As we move into another year, the discussion of New Year’s resolutions and the noble pursuit of doing certain things differently and better comes to the fore. More than half of all of these resolutions relate to health – including losing weight, eating better, and getting regular physical activity.
Each of us will individually decide what, if anything, we would like to improve in 2022. And perhaps collectively, as a community, we should consider areas for âself-improvementâ. A review of the recently released 2021 U.S. health rankings might be a good place to start. The rankings, published by the United Health Foundation, provide an overview of Kentucky’s overall health compared to other states. It does not just “rank” states against each other; it assesses each state across a set of health, environmental and socio-economic categories to help shed light on our health challenges and successes.
Rankings are created to help states set benchmarks for health and set goals for the future.
This year’s report reinforces the Foundation for a Healthy Kentucky’s priorities for how we can collectively create a healthier Commonwealth in 2022 and beyond. The Foundation’s priorities are the fight against obesity and the reduction of diabetes by improving nutrition and physical exercise.

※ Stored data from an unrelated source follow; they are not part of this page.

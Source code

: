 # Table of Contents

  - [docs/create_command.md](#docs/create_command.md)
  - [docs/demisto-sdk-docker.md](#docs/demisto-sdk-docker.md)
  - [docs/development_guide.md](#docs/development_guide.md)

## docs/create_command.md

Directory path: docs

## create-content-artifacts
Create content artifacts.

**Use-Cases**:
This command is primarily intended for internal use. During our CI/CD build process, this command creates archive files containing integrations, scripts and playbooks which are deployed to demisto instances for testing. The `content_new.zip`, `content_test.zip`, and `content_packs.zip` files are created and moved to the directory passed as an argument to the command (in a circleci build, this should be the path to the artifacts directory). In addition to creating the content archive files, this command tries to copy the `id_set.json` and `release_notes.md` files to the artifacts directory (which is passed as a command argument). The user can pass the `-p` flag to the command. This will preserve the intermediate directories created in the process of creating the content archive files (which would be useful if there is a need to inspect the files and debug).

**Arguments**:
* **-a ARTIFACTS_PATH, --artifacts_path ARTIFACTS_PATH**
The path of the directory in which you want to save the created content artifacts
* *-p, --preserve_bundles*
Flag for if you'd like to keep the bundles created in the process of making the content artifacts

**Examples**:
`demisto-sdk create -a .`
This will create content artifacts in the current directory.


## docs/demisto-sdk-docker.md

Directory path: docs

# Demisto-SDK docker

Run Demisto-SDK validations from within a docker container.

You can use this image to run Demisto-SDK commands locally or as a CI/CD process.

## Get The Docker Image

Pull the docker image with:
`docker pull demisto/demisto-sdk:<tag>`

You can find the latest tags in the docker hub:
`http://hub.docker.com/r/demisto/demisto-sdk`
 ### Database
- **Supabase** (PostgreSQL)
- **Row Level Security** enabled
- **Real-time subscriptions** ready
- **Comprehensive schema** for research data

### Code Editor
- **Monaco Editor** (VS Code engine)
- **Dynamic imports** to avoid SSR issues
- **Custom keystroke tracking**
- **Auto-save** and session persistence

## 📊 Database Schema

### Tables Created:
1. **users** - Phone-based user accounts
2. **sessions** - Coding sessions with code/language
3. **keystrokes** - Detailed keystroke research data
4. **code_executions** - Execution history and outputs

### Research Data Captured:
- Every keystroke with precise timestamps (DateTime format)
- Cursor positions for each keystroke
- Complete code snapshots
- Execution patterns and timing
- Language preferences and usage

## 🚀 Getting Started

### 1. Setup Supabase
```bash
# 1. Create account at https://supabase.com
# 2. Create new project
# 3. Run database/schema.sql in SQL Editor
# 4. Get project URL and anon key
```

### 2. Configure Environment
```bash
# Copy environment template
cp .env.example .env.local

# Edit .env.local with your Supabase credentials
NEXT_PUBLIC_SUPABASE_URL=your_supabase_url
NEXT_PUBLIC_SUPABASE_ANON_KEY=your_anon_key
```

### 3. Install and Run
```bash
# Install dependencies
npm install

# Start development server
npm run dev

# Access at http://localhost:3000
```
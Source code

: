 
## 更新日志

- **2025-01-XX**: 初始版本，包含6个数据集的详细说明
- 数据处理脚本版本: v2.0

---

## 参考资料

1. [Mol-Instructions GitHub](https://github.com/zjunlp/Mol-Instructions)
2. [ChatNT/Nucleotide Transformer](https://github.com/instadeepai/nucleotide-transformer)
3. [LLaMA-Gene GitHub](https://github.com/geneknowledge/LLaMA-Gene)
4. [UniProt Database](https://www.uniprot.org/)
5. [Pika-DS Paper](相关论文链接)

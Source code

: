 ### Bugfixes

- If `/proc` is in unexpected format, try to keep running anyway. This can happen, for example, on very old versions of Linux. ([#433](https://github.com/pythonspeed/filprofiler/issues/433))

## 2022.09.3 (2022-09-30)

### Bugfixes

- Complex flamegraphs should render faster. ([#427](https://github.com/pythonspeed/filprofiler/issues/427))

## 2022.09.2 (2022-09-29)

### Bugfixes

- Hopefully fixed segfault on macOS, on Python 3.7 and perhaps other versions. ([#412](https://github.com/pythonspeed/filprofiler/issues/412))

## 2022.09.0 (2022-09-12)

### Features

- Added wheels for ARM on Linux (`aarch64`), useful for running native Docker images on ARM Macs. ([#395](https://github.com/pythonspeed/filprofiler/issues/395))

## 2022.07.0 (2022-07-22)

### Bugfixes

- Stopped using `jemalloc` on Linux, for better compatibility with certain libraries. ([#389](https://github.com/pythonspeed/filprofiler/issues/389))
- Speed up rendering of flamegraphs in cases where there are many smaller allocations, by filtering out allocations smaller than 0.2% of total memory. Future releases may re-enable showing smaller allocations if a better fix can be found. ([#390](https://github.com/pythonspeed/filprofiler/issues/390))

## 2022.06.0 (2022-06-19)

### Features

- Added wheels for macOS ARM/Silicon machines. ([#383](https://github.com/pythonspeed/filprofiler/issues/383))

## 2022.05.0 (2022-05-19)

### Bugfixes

Indeed, the report validates these priorities. This indicates that 36.6% of adults in Kentucky are obese (up from 31.9% nationally), a higher percentage than all but five of the states. Kentucky ranks 50th in two other categories of concern: the amount of vegetables and fruit consumed, as well as physical activity and exercise. I hope that individual Kentuckians, their communities, their local and state government representatives, and healthcare advocates – among others – can have an open and candid dialogue about increasing physical activity opportunities and better access. to healthy foods. For Kentucky school children, stricter nutritional standards, increased participation in school nutrition programs, and quality physical education are needed.
As an organization whose mission is to meet the unmet health needs of Kentuckians by shaping and influencing policy, improving access to care, reducing health disparities and promoting equity in health, we see these rankings as a call to action for leaders in government, health care, education and social servicesâ¦ as well as individual Kentuckians.
Although the United Health Foundation ranks Kentucky 49th in percentage of Kentucky adults who smoke tobacco products, there is good news: Adult smoking has declined 26% in recent years, rising from 29% in 2011 to 21.4% in 2021.
While this is a positive trend, there is still a lot of work to be done. Every Kentuckian who smokes should seriously consider quitting as a 2022 resolution. Smoking prevention and cessation programs are available, although additional funding is badly needed.
It is encouraging to see that we are ranked 14th for the percentage of residents (93.6%) covered by private or public health insurance. But the barriers to accessing health care remain. Consider Kentucky to be ranked 42nd for the percentage of households without a reliable internet. Kentuckians need this access to access telehealth services. Although telehealth was less common before the pandemic, it is here to stay and a necessity for residents with limited access to transportation or who live an hour or more from the nearest health care provider.
Another noteworthy part of the report: Kentucky ranks 45th for non-medical drug use among adults and 42nd for drug-related deaths. Kentucky’s drug addiction epidemic is heading in a dangerous direction. There is a need for crisis-level funding and support for expanded prevention, treatment and mitigation services.
While some may find the rankings intimidating, it’s important that we see them as benchmarks for the health of Kentuckians. Now is the time to challenge each other – to push for new and better ways to make our entire Commonwealth healthier.
BEN CHANDLER is President and CEO of the Foundation for a Healthy Kentucky.